Estuvieron conmigo en los exámenes de septiembre, en las largas noches de cafeína y reflexión, y hoy vienen a visitarme una vez más, como las novias que no tuve, a las que encerré en baúles con llave que lancé, por el acantilado, al mar para que no doblegaran mi anarquía. Vienen a visitarme y son ellas las que me sacan a bailar en una fiesta de fin de curso en la que soy invitado, segurata, barman y pinchadiscos-con-gusto a la vez.
En realidad todo el mundo está invitado pero sólo yo sé construir escaleras transparentes en la noche para acudir a la cita. Y me envuelven. Me consuelan. Me prometen volver como siempre, cada año, al comenzar septiembre. Sé que no faltarán a su palabra pero tal vez yo falte a la mía y no esté entonces para verlas. Es lo que tiene la jodida temporal y carnal condición humana.
He bailado con todas y no sé cuál de ellas me gusta más, a cuál me llevaré a la cama hoy. Pero las muy zorras siempre huyen. Su inmaterialidad les ayuda (sí, ya sé que algún físico me discutiría esta afirmación) y yo no hago mas que chocar contra la pista de baile alquitranada del cielo cuando intento atraparlas.
Suena una nueva canción, miro hacia la cabina y allí estoy yo pinchando. Me veo a mí mismo de segurata en la puerta, vigilando al tipo tirado en la pista de baile que soy y empezando a preguntarme si no es ya hora de echar a ese borracho alborotador que persigue a las chicas. Y actúo. Cojo al borracho del brazo pero caigo en la cuenta de que, entonces, también tengo que expulsar al pinchadiscos y al barman, pues son la misma persona. E incluso a mí mismo. “ ¡Venga!, ¡todo el mundo a la calle!”.

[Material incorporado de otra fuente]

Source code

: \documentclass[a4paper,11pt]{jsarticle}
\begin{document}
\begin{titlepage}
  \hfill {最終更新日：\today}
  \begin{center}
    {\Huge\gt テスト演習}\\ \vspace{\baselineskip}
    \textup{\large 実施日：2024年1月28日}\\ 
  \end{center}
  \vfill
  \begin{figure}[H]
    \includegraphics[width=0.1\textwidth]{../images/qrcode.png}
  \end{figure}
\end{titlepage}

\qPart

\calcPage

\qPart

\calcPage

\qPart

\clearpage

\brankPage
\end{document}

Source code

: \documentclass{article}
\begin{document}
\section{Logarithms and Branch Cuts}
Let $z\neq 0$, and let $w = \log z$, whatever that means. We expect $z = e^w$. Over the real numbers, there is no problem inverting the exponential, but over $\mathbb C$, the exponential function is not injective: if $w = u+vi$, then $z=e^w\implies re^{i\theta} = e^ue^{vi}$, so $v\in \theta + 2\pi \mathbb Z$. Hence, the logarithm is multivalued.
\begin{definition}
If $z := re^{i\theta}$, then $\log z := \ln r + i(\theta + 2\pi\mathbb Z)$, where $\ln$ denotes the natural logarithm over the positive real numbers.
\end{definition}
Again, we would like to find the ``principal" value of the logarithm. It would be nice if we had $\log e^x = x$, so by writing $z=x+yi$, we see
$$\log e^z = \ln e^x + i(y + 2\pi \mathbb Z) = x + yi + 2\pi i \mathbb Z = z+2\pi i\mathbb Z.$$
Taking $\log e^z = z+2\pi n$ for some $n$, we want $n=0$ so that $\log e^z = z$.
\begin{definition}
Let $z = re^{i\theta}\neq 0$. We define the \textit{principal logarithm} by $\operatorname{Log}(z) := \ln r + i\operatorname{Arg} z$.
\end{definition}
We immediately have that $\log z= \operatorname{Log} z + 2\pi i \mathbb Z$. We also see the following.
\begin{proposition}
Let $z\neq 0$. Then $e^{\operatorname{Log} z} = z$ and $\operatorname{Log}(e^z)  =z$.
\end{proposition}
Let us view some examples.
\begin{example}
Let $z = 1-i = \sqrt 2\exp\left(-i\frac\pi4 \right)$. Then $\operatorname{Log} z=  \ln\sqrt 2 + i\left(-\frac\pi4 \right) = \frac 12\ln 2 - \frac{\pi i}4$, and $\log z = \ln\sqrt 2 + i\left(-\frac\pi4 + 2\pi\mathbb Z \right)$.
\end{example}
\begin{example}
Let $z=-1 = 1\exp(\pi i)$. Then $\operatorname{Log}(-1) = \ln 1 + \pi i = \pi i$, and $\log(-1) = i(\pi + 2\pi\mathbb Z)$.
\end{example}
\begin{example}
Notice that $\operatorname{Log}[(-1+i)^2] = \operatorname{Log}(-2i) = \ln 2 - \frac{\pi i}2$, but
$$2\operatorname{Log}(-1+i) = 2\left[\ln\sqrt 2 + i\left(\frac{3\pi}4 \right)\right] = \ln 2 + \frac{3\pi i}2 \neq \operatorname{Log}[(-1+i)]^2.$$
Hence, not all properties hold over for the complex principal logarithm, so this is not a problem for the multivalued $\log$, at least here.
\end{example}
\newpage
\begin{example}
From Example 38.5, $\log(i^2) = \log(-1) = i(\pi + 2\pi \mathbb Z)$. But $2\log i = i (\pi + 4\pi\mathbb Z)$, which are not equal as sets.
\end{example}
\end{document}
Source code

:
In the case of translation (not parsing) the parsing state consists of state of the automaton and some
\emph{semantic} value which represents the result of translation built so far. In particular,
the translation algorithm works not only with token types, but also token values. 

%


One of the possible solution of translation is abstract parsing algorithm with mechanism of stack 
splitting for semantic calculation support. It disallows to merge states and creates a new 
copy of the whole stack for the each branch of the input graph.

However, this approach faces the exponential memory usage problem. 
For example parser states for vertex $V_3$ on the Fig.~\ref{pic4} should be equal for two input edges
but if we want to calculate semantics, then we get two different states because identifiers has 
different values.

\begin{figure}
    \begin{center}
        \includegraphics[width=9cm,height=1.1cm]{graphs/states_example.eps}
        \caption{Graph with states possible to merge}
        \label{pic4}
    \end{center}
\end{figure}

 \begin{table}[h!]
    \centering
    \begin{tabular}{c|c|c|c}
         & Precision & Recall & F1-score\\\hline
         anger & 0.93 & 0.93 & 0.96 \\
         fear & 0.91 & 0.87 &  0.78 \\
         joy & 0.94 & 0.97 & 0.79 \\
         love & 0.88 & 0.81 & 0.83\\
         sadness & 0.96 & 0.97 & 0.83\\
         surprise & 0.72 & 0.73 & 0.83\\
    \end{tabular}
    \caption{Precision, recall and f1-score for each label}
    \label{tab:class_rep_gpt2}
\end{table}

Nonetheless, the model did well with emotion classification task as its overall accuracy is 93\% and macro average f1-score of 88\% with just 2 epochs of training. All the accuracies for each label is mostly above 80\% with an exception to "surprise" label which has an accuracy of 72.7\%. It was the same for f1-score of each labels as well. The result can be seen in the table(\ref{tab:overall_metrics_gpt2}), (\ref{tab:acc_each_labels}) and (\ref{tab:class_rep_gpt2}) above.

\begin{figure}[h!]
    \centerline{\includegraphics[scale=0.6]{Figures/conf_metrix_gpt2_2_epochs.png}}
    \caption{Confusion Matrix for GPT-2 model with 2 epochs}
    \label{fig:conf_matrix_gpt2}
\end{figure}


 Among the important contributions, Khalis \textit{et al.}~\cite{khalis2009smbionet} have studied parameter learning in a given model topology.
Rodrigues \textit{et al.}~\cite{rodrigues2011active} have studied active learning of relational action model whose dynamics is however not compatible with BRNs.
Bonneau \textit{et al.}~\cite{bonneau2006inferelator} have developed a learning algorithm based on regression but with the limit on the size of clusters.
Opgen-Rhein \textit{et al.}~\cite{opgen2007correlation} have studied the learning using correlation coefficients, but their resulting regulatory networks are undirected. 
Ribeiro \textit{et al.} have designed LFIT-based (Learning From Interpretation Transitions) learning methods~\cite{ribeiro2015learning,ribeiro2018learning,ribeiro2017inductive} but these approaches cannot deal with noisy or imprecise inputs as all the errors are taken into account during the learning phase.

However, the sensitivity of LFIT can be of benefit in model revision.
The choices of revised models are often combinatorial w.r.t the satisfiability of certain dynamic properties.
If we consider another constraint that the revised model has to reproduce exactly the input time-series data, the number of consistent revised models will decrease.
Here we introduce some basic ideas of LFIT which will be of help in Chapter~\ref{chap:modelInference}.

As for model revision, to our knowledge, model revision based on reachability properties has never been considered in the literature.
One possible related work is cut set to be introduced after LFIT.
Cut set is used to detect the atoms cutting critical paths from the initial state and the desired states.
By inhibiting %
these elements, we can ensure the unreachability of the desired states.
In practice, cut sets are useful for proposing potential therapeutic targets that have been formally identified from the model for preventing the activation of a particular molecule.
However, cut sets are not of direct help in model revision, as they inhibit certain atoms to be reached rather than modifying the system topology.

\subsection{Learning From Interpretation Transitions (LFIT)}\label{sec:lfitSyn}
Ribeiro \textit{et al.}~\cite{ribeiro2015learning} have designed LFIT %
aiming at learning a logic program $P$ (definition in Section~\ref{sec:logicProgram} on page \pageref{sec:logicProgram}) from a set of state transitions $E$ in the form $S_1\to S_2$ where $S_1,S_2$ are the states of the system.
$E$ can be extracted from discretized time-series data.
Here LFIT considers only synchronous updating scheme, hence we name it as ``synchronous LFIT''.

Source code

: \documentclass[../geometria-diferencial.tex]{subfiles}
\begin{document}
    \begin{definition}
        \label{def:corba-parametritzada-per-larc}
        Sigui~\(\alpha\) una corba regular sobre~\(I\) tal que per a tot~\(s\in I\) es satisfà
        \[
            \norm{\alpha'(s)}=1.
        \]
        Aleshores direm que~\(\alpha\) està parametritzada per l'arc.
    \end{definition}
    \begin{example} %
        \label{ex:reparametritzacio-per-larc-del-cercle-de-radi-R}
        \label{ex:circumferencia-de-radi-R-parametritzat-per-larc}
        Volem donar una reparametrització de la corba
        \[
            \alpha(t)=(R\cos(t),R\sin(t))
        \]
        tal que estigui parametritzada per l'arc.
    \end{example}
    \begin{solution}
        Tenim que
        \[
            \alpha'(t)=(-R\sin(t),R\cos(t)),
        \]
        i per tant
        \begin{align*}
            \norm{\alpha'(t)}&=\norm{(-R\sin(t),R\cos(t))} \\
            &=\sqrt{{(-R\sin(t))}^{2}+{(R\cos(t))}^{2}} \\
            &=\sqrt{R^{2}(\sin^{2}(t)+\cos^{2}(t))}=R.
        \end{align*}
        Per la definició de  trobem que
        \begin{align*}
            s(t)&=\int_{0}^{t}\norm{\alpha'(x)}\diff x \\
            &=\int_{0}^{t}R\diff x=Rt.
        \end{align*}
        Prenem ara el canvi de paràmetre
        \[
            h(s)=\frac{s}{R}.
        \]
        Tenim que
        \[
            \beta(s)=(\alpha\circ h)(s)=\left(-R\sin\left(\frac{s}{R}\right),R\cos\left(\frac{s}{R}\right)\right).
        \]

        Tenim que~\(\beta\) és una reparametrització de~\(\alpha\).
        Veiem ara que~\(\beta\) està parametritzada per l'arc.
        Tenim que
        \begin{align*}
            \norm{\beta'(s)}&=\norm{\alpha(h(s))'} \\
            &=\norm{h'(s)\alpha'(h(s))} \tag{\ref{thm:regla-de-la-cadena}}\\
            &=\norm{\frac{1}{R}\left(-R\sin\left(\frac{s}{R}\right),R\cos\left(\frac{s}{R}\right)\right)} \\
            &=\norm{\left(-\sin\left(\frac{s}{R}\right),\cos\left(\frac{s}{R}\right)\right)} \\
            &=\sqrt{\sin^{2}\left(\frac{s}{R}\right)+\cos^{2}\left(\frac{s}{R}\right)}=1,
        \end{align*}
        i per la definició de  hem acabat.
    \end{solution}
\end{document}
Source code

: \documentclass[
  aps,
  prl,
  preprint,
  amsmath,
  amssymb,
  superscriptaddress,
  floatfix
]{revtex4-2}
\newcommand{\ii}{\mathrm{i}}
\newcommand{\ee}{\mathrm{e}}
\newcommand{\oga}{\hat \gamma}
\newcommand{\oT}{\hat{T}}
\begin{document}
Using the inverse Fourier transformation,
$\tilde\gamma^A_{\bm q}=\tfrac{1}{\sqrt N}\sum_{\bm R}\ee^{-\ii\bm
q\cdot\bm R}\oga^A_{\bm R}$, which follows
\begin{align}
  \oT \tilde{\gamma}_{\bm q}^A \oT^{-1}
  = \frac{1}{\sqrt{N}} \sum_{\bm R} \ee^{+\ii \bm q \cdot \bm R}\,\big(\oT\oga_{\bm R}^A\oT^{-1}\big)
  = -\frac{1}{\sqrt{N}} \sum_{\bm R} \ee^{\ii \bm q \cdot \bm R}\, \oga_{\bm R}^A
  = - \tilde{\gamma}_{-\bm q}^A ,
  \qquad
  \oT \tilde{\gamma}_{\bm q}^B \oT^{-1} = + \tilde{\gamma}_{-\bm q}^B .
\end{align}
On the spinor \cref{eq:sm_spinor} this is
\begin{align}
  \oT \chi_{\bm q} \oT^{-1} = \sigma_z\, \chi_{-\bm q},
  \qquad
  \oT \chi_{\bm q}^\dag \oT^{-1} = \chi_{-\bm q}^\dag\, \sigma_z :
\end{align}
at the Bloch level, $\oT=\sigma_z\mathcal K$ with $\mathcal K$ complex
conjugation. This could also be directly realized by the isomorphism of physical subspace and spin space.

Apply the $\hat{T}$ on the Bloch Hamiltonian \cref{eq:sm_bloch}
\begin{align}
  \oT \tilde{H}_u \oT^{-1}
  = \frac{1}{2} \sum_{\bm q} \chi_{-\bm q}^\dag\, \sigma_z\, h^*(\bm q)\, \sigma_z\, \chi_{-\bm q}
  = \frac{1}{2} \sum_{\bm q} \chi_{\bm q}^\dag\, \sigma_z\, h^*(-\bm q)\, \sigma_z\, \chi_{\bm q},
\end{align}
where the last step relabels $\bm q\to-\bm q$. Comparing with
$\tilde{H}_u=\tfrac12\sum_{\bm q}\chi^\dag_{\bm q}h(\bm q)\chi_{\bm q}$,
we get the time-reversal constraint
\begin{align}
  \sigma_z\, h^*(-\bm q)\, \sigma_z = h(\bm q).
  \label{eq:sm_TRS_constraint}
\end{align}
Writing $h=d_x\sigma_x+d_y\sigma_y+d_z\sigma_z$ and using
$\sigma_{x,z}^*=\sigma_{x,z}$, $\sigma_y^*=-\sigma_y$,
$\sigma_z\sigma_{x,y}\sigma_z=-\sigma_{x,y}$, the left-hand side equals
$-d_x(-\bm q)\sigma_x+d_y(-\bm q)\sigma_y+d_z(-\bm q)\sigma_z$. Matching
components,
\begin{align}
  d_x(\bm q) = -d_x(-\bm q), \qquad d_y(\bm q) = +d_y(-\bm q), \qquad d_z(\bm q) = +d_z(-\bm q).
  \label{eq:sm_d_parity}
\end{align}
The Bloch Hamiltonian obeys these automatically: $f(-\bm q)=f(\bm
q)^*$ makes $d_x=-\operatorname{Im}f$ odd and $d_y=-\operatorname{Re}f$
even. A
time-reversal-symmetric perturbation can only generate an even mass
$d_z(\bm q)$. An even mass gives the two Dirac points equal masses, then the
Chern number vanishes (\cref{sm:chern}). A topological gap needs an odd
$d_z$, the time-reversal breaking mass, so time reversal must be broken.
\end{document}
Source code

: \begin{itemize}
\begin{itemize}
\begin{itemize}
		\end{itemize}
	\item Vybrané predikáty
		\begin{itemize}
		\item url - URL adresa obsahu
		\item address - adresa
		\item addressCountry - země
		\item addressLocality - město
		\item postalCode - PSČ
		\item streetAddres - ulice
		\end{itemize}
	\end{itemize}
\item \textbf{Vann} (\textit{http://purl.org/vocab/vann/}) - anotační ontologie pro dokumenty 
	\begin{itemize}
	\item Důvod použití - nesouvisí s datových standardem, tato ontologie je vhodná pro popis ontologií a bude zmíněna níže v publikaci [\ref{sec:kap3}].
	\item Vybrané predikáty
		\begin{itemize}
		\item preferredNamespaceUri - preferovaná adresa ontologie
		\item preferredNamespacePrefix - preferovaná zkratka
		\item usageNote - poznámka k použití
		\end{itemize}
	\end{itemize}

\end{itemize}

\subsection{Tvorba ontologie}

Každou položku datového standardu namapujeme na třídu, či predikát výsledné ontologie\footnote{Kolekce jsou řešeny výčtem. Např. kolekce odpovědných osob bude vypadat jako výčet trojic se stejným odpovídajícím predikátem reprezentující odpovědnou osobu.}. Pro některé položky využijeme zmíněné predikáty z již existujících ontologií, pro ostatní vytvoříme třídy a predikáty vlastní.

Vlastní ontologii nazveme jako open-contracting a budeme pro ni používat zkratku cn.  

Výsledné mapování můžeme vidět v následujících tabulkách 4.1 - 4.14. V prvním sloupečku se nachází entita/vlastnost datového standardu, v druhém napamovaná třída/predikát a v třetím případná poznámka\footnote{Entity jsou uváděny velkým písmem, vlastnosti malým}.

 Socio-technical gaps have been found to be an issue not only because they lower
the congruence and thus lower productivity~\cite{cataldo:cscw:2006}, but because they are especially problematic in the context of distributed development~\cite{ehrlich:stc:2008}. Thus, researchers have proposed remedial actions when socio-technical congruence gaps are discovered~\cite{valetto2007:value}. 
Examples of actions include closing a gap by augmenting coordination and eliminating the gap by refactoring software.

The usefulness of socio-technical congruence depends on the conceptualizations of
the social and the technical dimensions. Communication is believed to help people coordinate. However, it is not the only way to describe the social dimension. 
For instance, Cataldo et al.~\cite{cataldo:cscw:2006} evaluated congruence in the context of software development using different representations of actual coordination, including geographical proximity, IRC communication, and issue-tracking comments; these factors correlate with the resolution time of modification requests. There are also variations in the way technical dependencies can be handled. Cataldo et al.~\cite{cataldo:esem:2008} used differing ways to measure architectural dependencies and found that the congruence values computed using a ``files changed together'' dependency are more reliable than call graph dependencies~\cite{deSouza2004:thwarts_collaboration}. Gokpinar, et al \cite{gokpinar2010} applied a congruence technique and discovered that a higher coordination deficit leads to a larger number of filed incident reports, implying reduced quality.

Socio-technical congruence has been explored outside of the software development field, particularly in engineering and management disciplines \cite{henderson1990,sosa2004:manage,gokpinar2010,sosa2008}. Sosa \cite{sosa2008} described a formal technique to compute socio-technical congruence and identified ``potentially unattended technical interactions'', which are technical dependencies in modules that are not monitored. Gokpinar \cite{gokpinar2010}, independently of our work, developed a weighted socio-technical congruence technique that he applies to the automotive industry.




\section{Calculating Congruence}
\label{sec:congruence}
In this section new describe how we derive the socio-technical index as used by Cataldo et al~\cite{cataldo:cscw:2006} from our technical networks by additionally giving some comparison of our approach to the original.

Las chicas se quejan: “ No hacías nada. Somos nosotras las que hemos venido a verte. ¿Por qué eres tan duro contigo mismo si cuando tratabas de cogernos el culo hacíamos como que no nos gustaba para que el próximo septiembre vuelvas a subir aquí, con nosotras?”. En esos momentos, el lenguaje femenino de las nubes resulta difícil de entender para mí así que todos: yo, el barman, el pinchadiscos y el segurata, salimos del local, y una de las chicas susurra tímidamente: “nos vemos el próximo septiembre”.